----- Dataset records

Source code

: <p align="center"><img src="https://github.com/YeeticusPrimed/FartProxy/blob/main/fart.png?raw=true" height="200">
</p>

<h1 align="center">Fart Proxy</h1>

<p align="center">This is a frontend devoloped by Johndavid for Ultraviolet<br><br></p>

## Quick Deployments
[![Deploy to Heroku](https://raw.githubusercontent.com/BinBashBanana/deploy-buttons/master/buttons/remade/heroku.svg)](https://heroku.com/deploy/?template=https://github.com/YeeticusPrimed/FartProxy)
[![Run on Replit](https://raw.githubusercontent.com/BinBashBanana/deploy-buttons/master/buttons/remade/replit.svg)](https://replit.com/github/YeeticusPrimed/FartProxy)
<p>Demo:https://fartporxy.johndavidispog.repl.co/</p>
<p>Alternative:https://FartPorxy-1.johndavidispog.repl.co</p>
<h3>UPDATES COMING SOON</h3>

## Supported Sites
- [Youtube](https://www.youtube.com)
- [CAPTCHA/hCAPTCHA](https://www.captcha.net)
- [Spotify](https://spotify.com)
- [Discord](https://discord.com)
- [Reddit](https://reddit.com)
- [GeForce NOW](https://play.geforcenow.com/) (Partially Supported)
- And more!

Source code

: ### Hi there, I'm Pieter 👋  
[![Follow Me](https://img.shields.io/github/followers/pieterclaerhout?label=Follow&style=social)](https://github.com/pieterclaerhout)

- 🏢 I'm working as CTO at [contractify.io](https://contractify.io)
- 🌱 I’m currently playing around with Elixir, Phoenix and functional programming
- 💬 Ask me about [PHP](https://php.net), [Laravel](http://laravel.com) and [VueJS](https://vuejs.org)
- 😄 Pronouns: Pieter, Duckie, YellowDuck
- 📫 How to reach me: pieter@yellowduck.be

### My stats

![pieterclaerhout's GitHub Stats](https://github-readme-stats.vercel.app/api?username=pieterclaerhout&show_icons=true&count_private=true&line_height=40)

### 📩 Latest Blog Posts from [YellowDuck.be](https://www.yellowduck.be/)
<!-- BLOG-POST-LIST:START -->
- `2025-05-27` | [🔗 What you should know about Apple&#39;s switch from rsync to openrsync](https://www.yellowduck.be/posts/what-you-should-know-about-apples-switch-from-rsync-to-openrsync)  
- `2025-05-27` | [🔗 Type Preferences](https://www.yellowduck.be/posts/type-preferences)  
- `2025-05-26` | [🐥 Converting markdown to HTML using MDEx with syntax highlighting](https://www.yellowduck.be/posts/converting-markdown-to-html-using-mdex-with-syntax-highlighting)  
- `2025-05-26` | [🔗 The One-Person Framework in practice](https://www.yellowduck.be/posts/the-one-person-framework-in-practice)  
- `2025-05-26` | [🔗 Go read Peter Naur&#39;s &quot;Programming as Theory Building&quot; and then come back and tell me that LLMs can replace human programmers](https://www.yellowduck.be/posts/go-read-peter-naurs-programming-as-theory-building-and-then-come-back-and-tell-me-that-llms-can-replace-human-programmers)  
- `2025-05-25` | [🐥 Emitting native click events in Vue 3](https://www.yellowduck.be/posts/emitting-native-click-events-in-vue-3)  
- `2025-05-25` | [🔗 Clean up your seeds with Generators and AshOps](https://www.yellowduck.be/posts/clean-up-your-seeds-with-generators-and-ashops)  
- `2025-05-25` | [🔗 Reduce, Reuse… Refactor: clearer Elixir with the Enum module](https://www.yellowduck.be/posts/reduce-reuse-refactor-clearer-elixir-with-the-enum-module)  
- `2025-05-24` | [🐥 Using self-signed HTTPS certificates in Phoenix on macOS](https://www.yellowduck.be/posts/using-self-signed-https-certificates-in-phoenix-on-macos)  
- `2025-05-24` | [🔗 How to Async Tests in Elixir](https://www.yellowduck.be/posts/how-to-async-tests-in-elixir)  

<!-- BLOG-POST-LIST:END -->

----------

> Exercise directions
The full set of entries above should be given again exactly.

> Solved exercise
Source code

: <p align="center"><img src="https://github.com/YeeticusPrimed/FartProxy/blob/main/fart.png?raw=true" height="200">
</p>

<h1 align="center">Fart Proxy</h1>

<p align="center">This is a frontend devoloped by Johndavid for Ultraviolet<br><br></p>

## Quick Deployments
[![Deploy to Heroku](https://raw.githubusercontent.com/BinBashBanana/deploy-buttons/master/buttons/remade/heroku.svg)](https://heroku.com/deploy/?template=https://github.com/YeeticusPrimed/FartProxy)
[![Run on Replit](https://raw.githubusercontent.com/BinBashBanana/deploy-buttons/master/buttons/remade/replit.svg)](https://replit.com/github/YeeticusPrimed/FartProxy)
<p>Demo:https://fartporxy.johndavidispog.repl.co/</p>
<p>Alternative:https://FartPorxy-1.johndavidispog.repl.co</p>
<h3>UPDATES COMING SOON</h3>

## Supported Sites
- [Youtube](https://www.youtube.com)
- [CAPTCHA/hCAPTCHA](https://www.captcha.net)
- [Spotify](https://spotify.com)
- [Discord](https://discord.com)
- [Reddit](https://reddit.com)
- [GeForce NOW](https://play.geforcenow.com/) (Partially Supported)
- And more!

Source code

: ### Hi there, I'm Pieter 👋  
[![Follow Me](https://img.shields.io/github/followers/pieterclaerhout?label=Follow&style=social)](https://github.com/pieterclaerhout)

- 🏢 I'm working as CTO at [contractify.io](https://contractify.io)
- 🌱 I’m currently playing around with Elixir, Phoenix and functional programming
- 💬 Ask me about [PHP](https://php.net), [Laravel](http://laravel.com) and [VueJS](https://vuejs.org)
- 😄 Pronouns: Pieter, Duckie, YellowDuck
- 📫 How to reach me: pieter@yellowduck.be

### My stats

![pieterclaerhout's GitHub Stats](https://github-readme-stats.vercel.app/api?username=pieterclaerhout&show_icons=true&count_private=true&line_height=40)

### 📩 Latest Blog Posts from [YellowDuck.be](https://www.yellowduck.be/)
<!-- BLOG-POST-LIST:START -->
- `2025-05-27` | [🔗 What you should know about Apple&#39;s switch from rsync to openrsync](https://www.yellowduck.be/posts/what-you-should-know-about-apples-switch-from-rsync-to-openrsync)  
- `2025-05-27` | [🔗 Type Preferences](https://www.yellowduck.be/posts/type-preferences)  
- `2025-05-26` | [🐥 Converting markdown to HTML using MDEx with syntax highlighting](https://www.yellowduck.be/posts/converting-markdown-to-html-using-mdex-with-syntax-highlighting)  
- `2025-05-26` | [🔗 The One-Person Framework in practice](https://www.yellowduck.be/posts/the-one-person-framework-in-practice)  
- `2025-05-26` | [🔗 Go read Peter Naur&#39;s &quot;Programming as Theory Building&quot; and then come back and tell me that LLMs can replace human programmers](https://www.yellowduck.be/posts/go-read-peter-naurs-programming-as-theory-building-and-then-come-back-and-tell-me-that-llms-can-replace-human-programmers)  
- `2025-05-25` | [🐥 Emitting native click events in Vue 3](https://www.yellowduck.be/posts/emitting-native-click-events-in-vue-3)  
- `2025-05-25` | [🔗 Clean up your seeds with Generators and AshOps](https://www.yellowduck.be/posts/clean-up-your-seeds-with-generators-and-ashops)  
- `2025-05-25` | [🔗 Reduce, Reuse… Refactor: clearer Elixir with the Enum module](https://www.yellowduck.be/posts/reduce-reuse-refactor-clearer-elixir-with-the-enum-module)  
- `2025-05-24` | [🐥 Using self-signed HTTPS certificates in Phoenix on macOS](https://www.yellowduck.be/posts/using-self-signed-https-certificates-in-phoenix-on-macos)  
- `2025-05-24` | [🔗 How to Async Tests in Elixir](https://www.yellowduck.be/posts/how-to-async-tests-in-elixir)  

<!-- BLOG-POST-LIST:END -->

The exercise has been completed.